The article was a welcomed and nuanced discussion of the competing medical advice and messages that were being faced by state governments in regard to whether it was safe for teachers and students to resume face-to-face teaching. The article finished with two keywords, “thank you”, which the journalist noted were too often lacking in the Australian public’s attitude towards teaching and teachers.

Welcome though this opinion piece was, it appeared on pages 47 of the Herald-Sun and 56 of the Courier-Mail on a Sunday, not the most newsworthy day of the week or a prominent position in the papers.

The following week in a highly critical opinion piece, Not a very class act from teachers’ unions (paywalled) published in the Sunday-Telegraph, a Sydney News Corps paper, Bella d’Abrera, the Director of the Foundations of Western Civilisation Program at the Institute Public Affairs, castigated teacher unions across Australia for “being reckless when they ignore the science and fight to keep students out of classrooms”. This was in response to news reports, for example, in the Weekend Australian (paywalled) where the Prime Minister was quoted as taking a “swipe at teacher unions, saying that workers… were showing up each day at work despite the risk”, the implication being that teachers should take that risk also.

In keeping with the more centrist approach of the former Fairfax media, a range of articles appeared that were broadly sympathetic in their representations of teachers and the dilemmas facing teachers as workers.
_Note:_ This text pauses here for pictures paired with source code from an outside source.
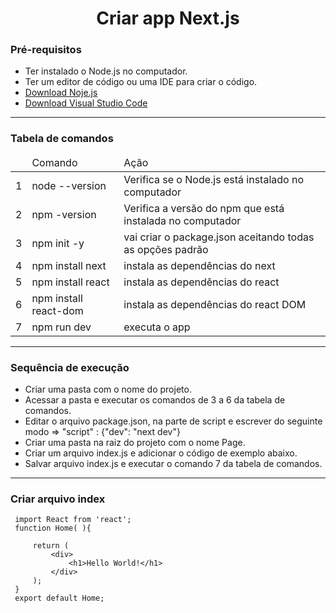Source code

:<h1 align="center"> Criar app Next.js </h1>

<div>
     <h3 align="left">Pré-requisitos</h3>
     <ul>
          <li>Ter instalado o Node.js no computador.</li>
          <li>Ter um editor de código ou uma IDE para criar o código.</li>
          <li><a href="https://nodejs.org/en/download/">Download Noje.js</a></li>
          <li><a href="https://code.visualstudio.com/">Download Visual Studio Code</a></li>
     </ul>
</div>

<div>
<hr>
<h3 align="left">Tabela de comandos</h3>
<table>
     <thead>
          <tr>
               <td></td>
               <td>Comando</td>
               <td>Ação</td>
          </tr>
     </thead>
     <tbody>
           <tr>
               <td>1</td>
               <td>node --version</td>
               <td>Verifica se o Node.js está instalado no computador</td>
          </tr>
           <tr>
               <td>2</td>
               <td>npm -version</td>
               <td>Verifica a versão do npm que está instalada no computador</td>
          </tr>
          <tr>
               <td>3</td>
               <td>npm init -y</td>
               <td>vai criar o package.json aceitando todas as opções padrão</td>
          </tr>
          <tr>
               <td>4</td>
               <td>npm install next</td>
               <td>instala as dependências do next</td>
          </tr>
          <tr>
               <td>5</td>
               <td>npm install react</td>
               <td>instala as dependências do react</td>
          </tr>
          <tr>
               <td>6</td>
               <td>npm install react-dom</td>
               <td>instala as dependências do react DOM</td>
          </tr>
          <tr>
               <td>7</td>
               <td>npm run dev</td>
               <td>executa o app</td>
          </tr>
     </tbody>
</table>
</div>

<div>
<hr>
<h3 align="left"> Sequência de execução </h3>
<ul>
     <li>Criar uma pasta com o nome do projeto.</li>
     <li>Acessar a pasta e executar os comandos de 3 a 6 da tabela de comandos.</li>
     <li>Editar o arquivo package.json, na parte de script e escrever do seguinte modo => "script" : {"dev": "next dev"}</li>
     <li> Criar uma pasta na raiz do projeto com o nome Page.</li>
     <li> Criar um arquivo index.js e adicionar o código de exemplo abaixo.</li>
     <li> Salvar arquivo index.js e executar o comando 7 da tabela de comandos.</li>
</ul>
</div>

<div>
<hr>
<h3 align="left"> Criar arquivo index </h3>
<div>
     
     import React from 'react';
     function Home( ){

         return (
             <div>
                 <h1>Hello World!</h1>
             </div>
         );
     }
     export default Home;     
</div>
</div>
These included letters to the editor in The Sydney Morning Herald entitled, “Teachers can be heroes but only with proper resources”.

Media matters

Media discourses form a crucial part of a broader discursive framework of how teaching is perceived and enacted. They can also inform policy which is often used symbolically as a means to solve a ‘problem’. These discourses also shape the professional identity of teachers in ways that have profound and ultimately negative impacts on their work, their ability to commit long term to the profession and their motivation to continue in a vocation for which many have felt a deep calling. This is the cost of a constant negative media barrage about teaching.

The opportunity presented by COVID-19 media coverage

We believe COVID-19 has provided an opportunity to reflect, reconsider and set aside the poisonous politics of the media and society’s teacher blame game. Are we ready and willing as a society to grasp the potential it offers us and our children?
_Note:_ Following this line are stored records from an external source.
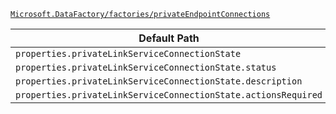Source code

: [`Microsoft.DataFactory/factories/privateEndpointConnections`](https://docs.microsoft.com/en-us/azure/templates/microsoft.datafactory/factories/privateendpointconnections)

| Default Path | Alias |
|---|---|
| `properties.privateLinkServiceConnectionState` | `Microsoft.DataFactory/factories/privateEndPointConnections/privateLinkServiceConnectionState` |
| `properties.privateLinkServiceConnectionState.status` | `Microsoft.DataFactory/factories/privateEndPointConnections/privateLinkServiceConnectionState.status` |
| `properties.privateLinkServiceConnectionState.description` | `Microsoft.DataFactory/factories/privateEndPointConnections/privateLinkServiceConnectionState.description` |
| `properties.privateLinkServiceConnectionState.actionsRequired` | `Microsoft.DataFactory/factories/privateEndPointConnections/privateLinkServiceConnectionState.actionsRequired` |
Jane Wilkinson is Professor in Educational Leadership, Faculty of Education at Monash University. Jane is Lead Editor of the Journal of Educational Administration and History and a member of the Australian Council of Educational Leadership, Victorian executive. Jane’s research interests are in the areas of educational leadership for social justice, with a particular focus on issues of gender and ethnicity; and theorising educational leadership as practice/praxis. She is a lead developer of the theory of practice architectures (Kemmis, Wilkinson, Edwards-Groves, Hardy, Grootenboer, & Bristol, 2014). She also draws on sociologist Pierre Bourdieu’s work and the philosopher, Ted Schatzki. Jane has published widely in the areas of women and leadership, refugee students and theorising leadership as practice/praxis. Jane is on Twitter @JaneWillkin1994

Katrina MacDonald is a Post-Doctoral Research Fellow in the School of Education, Deakin University, Australia. Her research and teaching interests are in educational leadership, social justice, educational research history, and the sociology of education through a practice lens (feminist, Bourdieu, practice architectures). Katrina is a former anthropologist, archaeologist and primary and secondary teacher in Victoria, Australia. She tweets at @drfreersumenjin

Acknowledgements

This research was supported by the Australian Government through the Australian Research Council’s Discovery Projects funding scheme (project DP190100190) with Deakin University as the administering organisation. The views expressed herein are those of the authors and are not necessarily those of the Australian Government or Australian Research Council. Other investigators include Prof Amanda Keddie (Deakin), Prof Jill Blackmore (Deakin), Dr Brad Gobby (Curtin), Associate Professor Scott Eacott (UNSW and Associate Professor Richard Niesche (UNSW).

The myth of teacher as superhero (and other bad messages) peddled by hit TV series

It makes good cinema to put six bright and passionate teacher recruits into some of the most underserved schools and communities in Australia and follow them around. When the filming is by Screentime (think Underbelly crime drama series, Outback Coroner, Outback ER) it is no wonder the result is highly entertaining and heart-touching.

But we believe the messages about teaching and disadvantaged communities that the recent series on SBS, Testing Teachers, sold to all of its viewers are so bad we have to call them out and unpack them. 

The bad messages

The superhero myth

One of the worst messages this series perpetuates is the teacher as a Hollywood superhero. The Western teacher superhero rescues a lucky few students who live and learn in some of the most remote and poorest regions in Australia. New teachers are positioned as self-less “saviours” whose creativity and perseverance are sufficient to bring about change in apparently “hopeless” conditions.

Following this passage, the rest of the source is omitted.